• **YOUR TASK**
Transcribe each entry shown below with no difference from the original.
Content starts
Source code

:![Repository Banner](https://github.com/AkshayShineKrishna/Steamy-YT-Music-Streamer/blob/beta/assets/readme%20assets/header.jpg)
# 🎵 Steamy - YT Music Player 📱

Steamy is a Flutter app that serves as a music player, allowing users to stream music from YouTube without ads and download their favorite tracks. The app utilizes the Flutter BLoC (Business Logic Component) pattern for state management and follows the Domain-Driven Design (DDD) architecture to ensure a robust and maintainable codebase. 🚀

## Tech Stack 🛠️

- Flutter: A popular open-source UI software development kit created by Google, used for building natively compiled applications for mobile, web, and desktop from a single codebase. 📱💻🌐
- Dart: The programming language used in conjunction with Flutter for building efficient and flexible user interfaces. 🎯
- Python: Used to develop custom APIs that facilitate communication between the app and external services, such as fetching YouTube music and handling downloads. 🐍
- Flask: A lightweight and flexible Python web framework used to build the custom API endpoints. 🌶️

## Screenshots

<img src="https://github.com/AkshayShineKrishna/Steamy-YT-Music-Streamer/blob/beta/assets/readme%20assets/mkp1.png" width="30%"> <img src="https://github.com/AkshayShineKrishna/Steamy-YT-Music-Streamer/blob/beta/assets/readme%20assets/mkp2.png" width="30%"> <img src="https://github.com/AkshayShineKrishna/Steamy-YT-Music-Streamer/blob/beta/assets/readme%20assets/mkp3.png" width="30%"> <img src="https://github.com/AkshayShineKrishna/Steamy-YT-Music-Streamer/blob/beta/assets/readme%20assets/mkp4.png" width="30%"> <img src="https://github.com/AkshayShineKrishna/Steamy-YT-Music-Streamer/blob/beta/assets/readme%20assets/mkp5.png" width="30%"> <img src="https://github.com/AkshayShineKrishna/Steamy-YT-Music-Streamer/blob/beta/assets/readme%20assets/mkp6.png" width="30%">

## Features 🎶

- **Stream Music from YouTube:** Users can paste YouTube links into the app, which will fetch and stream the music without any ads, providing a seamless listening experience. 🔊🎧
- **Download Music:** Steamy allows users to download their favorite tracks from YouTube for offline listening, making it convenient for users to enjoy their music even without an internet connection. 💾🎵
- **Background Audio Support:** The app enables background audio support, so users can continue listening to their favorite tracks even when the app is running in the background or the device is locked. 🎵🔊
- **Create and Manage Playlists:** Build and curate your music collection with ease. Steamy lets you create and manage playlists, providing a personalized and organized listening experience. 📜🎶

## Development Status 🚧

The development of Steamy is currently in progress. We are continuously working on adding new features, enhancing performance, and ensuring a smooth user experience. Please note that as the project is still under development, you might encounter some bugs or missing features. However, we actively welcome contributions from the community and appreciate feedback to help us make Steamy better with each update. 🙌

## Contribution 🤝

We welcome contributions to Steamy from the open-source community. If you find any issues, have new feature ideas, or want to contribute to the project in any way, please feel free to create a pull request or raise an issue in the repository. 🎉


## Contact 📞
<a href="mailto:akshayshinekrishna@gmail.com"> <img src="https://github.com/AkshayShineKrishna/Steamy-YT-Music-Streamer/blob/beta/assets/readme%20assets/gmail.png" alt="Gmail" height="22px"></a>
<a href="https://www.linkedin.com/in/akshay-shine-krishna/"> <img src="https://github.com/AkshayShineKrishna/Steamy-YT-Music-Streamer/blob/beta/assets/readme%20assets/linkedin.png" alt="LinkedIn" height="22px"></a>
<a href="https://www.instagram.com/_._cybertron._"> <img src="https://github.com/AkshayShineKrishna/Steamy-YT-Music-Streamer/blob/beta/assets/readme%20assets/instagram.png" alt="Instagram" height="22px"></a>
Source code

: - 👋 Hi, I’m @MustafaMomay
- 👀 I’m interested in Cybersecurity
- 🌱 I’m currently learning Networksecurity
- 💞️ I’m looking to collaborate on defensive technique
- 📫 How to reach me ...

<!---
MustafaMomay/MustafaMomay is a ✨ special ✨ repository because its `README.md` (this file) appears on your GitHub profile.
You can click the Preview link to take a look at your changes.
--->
Content ends
• **OUTPUT**
Source code

:![Repository Banner](https://github.com/AkshayShineKrishna/Steamy-YT-Music-Streamer/blob/beta/assets/readme%20assets/header.jpg)
# 🎵 Steamy - YT Music Player 📱

Steamy is a Flutter app that serves as a music player, allowing users to stream music from YouTube without ads and download their favorite tracks. The app utilizes the Flutter BLoC (Business Logic Component) pattern for state management and follows the Domain-Driven Design (DDD) architecture to ensure a robust and maintainable codebase. 🚀

## Tech Stack 🛠️

- Flutter: A popular open-source UI software development kit created by Google, used for building natively compiled applications for mobile, web, and desktop from a single codebase. 📱💻🌐
- Dart: The programming language used in conjunction with Flutter for building efficient and flexible user interfaces. 🎯
- Python: Used to develop custom APIs that facilitate communication between the app and external services, such as fetching YouTube music and handling downloads. 🐍
- Flask: A lightweight and flexible Python web framework used to build the custom API endpoints. 🌶️

## Screenshots

<img src="https://github.com/AkshayShineKrishna/Steamy-YT-Music-Streamer/blob/beta/assets/readme%20assets/mkp1.png" width="30%"> <img src="https://github.com/AkshayShineKrishna/Steamy-YT-Music-Streamer/blob/beta/assets/readme%20assets/mkp2.png" width="30%"> <img src="https://github.com/AkshayShineKrishna/Steamy-YT-Music-Streamer/blob/beta/assets/readme%20assets/mkp3.png" width="30%"> <img src="https://github.com/AkshayShineKrishna/Steamy-YT-Music-Streamer/blob/beta/assets/readme%20assets/mkp4.png" width="30%"> <img src="https://github.com/AkshayShineKrishna/Steamy-YT-Music-Streamer/blob/beta/assets/readme%20assets/mkp5.png" width="30%"> <img src="https://github.com/AkshayShineKrishna/Steamy-YT-Music-Streamer/blob/beta/assets/readme%20assets/mkp6.png" width="30%">

## Features 🎶

- **Stream Music from YouTube:** Users can paste YouTube links into the app, which will fetch and stream the music without any ads, providing a seamless listening experience. 🔊🎧
- **Download Music:** Steamy allows users to download their favorite tracks from YouTube for offline listening, making it convenient for users to enjoy their music even without an internet connection. 💾🎵
- **Background Audio Support:** The app enables background audio support, so users can continue listening to their favorite tracks even when the app is running in the background or the device is locked. 🎵🔊
- **Create and Manage Playlists:** Build and curate your music collection with ease. Steamy lets you create and manage playlists, providing a personalized and organized listening experience. 📜🎶

## Development Status 🚧

The development of Steamy is currently in progress. We are continuously working on adding new features, enhancing performance, and ensuring a smooth user experience. Please note that as the project is still under development, you might encounter some bugs or missing features. However, we actively welcome contributions from the community and appreciate feedback to help us make Steamy better with each update. 🙌

## Contribution 🤝

We welcome contributions to Steamy from the open-source community. If you find any issues, have new feature ideas, or want to contribute to the project in any way, please feel free to create a pull request or raise an issue in the repository. 🎉


## Contact 📞
<a href="mailto:akshayshinekrishna@gmail.com"> <img src="https://github.com/AkshayShineKrishna/Steamy-YT-Music-Streamer/blob/beta/assets/readme%20assets/gmail.png" alt="Gmail" height="22px"></a>
<a href="https://www.linkedin.com/in/akshay-shine-krishna/"> <img src="https://github.com/AkshayShineKrishna/Steamy-YT-Music-Streamer/blob/beta/assets/readme%20assets/linkedin.png" alt="LinkedIn" height="22px"></a>
<a href="https://www.instagram.com/_._cybertron._"> <img src="https://github.com/AkshayShineKrishna/Steamy-YT-Music-Streamer/blob/beta/assets/readme%20assets/instagram.png" alt="Instagram" height="22px"></a>
Source code

: - 👋 Hi, I’m @MustafaMomay
- 👀 I’m interested in Cybersecurity
- 🌱 I’m currently learning Networksecurity
- 💞️ I’m looking to collaborate on defensive technique
- 📫 How to reach me ...

<!---
MustafaMomay/MustafaMomay is a ✨ special ✨ repository because its `README.md` (this file) appears on your GitHub profile.
You can click the Preview link to take a look at your changes.
--->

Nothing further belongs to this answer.